§ ASSIGNMENT: When you reach the line in the listing below that contains "use a virtual environment (venv).", begin returning lines exactly as written, and stop after the line that contains "### Installing from source". Return no other lines.

§ RECORDED DATA:

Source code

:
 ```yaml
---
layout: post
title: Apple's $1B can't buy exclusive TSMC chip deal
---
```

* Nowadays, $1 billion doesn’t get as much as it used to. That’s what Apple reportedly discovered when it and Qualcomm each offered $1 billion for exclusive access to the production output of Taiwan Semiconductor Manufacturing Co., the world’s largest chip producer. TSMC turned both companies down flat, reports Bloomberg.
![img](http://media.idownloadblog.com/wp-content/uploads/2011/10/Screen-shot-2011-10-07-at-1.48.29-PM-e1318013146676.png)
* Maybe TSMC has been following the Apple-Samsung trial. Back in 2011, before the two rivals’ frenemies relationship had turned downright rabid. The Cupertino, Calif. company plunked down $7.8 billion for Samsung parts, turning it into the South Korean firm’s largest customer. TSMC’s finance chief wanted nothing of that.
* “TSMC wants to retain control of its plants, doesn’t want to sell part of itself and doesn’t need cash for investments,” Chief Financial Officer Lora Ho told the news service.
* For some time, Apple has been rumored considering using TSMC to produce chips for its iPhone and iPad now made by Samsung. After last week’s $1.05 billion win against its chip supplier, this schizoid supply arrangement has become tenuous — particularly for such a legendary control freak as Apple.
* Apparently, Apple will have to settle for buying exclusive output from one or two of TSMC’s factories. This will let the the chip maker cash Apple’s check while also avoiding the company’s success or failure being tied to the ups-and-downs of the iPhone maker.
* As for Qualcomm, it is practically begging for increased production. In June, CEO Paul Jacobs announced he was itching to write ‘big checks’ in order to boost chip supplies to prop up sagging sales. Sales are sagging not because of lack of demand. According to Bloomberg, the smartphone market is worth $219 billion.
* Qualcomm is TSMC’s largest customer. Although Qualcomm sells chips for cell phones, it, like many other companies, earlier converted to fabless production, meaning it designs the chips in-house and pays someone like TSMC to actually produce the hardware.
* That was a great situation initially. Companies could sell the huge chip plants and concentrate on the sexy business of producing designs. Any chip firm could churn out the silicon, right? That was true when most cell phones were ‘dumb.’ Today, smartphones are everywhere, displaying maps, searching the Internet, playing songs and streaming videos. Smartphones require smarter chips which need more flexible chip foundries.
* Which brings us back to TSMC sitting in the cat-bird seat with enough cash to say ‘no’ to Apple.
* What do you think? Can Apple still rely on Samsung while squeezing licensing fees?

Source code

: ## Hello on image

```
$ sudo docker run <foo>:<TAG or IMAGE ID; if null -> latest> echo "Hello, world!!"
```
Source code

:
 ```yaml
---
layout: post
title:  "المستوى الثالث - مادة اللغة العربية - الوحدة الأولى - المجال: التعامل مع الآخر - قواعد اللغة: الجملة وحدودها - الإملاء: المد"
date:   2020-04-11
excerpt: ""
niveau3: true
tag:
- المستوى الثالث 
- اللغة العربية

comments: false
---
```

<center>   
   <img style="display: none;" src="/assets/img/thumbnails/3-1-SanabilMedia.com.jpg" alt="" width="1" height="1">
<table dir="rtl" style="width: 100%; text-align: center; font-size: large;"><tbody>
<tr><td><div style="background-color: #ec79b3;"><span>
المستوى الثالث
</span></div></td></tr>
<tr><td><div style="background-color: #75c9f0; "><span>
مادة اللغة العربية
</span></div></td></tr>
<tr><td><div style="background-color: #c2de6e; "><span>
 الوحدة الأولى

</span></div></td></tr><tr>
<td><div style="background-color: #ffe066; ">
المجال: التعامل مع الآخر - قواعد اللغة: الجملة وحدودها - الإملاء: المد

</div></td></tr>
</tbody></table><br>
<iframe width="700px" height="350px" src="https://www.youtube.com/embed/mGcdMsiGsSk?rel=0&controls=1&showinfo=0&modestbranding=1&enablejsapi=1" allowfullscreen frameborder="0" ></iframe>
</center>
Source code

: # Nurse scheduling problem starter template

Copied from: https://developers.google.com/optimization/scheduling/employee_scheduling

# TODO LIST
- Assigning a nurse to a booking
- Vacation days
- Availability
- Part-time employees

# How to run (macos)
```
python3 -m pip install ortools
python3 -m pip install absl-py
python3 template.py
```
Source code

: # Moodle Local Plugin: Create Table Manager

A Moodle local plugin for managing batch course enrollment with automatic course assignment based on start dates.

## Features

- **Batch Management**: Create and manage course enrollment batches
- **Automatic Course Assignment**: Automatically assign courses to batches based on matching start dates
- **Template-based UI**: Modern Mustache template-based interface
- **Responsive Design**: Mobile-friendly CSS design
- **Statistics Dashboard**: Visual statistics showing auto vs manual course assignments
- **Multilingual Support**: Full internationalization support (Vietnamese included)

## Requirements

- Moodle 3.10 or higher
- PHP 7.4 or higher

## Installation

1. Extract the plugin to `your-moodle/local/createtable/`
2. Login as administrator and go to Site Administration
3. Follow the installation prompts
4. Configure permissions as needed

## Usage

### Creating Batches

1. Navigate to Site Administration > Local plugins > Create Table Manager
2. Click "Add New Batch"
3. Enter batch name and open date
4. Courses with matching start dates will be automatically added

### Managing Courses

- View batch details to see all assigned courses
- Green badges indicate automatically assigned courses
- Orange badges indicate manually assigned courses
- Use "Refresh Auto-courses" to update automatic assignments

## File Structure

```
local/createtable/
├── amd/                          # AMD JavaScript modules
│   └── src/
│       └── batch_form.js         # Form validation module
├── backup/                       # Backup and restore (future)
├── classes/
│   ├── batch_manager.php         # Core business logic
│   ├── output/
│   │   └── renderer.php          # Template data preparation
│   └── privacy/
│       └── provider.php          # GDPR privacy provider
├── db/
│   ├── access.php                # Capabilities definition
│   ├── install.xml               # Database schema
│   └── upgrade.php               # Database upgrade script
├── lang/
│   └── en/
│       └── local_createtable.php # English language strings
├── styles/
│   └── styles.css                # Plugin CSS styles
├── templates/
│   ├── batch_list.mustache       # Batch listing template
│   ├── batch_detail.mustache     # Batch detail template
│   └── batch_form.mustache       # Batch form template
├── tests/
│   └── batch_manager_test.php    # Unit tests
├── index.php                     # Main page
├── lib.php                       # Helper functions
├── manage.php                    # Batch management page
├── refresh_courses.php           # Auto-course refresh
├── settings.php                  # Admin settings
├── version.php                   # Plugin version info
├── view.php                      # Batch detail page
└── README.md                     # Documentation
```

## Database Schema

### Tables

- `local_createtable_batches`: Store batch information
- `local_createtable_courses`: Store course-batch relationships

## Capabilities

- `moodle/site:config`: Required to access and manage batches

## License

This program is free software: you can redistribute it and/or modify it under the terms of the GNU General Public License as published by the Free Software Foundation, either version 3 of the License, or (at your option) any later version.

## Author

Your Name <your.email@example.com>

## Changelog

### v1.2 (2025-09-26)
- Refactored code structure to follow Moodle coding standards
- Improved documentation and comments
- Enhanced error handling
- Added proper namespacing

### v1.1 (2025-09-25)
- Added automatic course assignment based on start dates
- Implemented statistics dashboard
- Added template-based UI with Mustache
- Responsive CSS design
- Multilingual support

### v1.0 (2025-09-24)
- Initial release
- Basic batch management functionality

==

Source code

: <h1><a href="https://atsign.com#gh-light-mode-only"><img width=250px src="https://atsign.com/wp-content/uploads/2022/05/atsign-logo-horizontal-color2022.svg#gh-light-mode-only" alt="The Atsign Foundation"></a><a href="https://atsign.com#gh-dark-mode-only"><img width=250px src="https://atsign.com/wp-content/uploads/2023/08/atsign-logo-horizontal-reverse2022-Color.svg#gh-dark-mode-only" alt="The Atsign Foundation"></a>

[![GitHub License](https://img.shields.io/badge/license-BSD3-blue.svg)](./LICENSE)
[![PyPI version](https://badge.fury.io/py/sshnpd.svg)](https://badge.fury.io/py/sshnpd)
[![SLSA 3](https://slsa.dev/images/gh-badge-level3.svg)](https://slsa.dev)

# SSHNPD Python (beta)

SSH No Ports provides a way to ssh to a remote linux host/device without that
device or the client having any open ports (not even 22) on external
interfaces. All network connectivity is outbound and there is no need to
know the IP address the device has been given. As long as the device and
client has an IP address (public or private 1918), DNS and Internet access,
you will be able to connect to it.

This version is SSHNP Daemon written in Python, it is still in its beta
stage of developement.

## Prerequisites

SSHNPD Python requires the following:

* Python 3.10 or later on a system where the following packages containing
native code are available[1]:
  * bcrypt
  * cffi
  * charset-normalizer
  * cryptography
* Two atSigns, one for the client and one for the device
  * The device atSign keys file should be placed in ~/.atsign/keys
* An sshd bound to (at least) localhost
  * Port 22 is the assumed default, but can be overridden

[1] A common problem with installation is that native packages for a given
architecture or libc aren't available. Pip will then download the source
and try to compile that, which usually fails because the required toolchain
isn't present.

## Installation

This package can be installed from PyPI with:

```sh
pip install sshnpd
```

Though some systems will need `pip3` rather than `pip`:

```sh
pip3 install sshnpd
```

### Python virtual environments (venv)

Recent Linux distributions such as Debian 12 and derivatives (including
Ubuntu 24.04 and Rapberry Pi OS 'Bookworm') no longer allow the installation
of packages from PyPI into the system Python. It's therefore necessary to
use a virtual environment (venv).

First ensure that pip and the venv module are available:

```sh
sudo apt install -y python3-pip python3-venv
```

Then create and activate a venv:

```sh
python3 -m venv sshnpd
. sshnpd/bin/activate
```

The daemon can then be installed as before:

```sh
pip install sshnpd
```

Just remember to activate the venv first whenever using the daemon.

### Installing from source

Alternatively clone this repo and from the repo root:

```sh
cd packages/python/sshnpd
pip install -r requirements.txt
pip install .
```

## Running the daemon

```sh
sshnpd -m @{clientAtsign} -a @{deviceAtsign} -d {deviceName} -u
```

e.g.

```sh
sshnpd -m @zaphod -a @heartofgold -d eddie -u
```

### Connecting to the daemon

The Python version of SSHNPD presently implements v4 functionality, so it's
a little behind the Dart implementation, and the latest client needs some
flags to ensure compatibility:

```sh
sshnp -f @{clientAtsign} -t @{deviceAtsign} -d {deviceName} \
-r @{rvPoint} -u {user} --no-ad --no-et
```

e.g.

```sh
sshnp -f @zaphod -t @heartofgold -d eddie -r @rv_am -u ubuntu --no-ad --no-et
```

§ WRITTEN RESPONSE:
use a virtual environment (venv).

First ensure that pip and the venv module are available:

```sh
sudo apt install -y python3-pip python3-venv
```

Then create and activate a venv:

```sh
python3 -m venv sshnpd
. sshnpd/bin/activate
```

The daemon can then be installed as before:

```sh
pip install sshnpd
```

Just remember to activate the venv first whenever using the daemon.

### Installing from source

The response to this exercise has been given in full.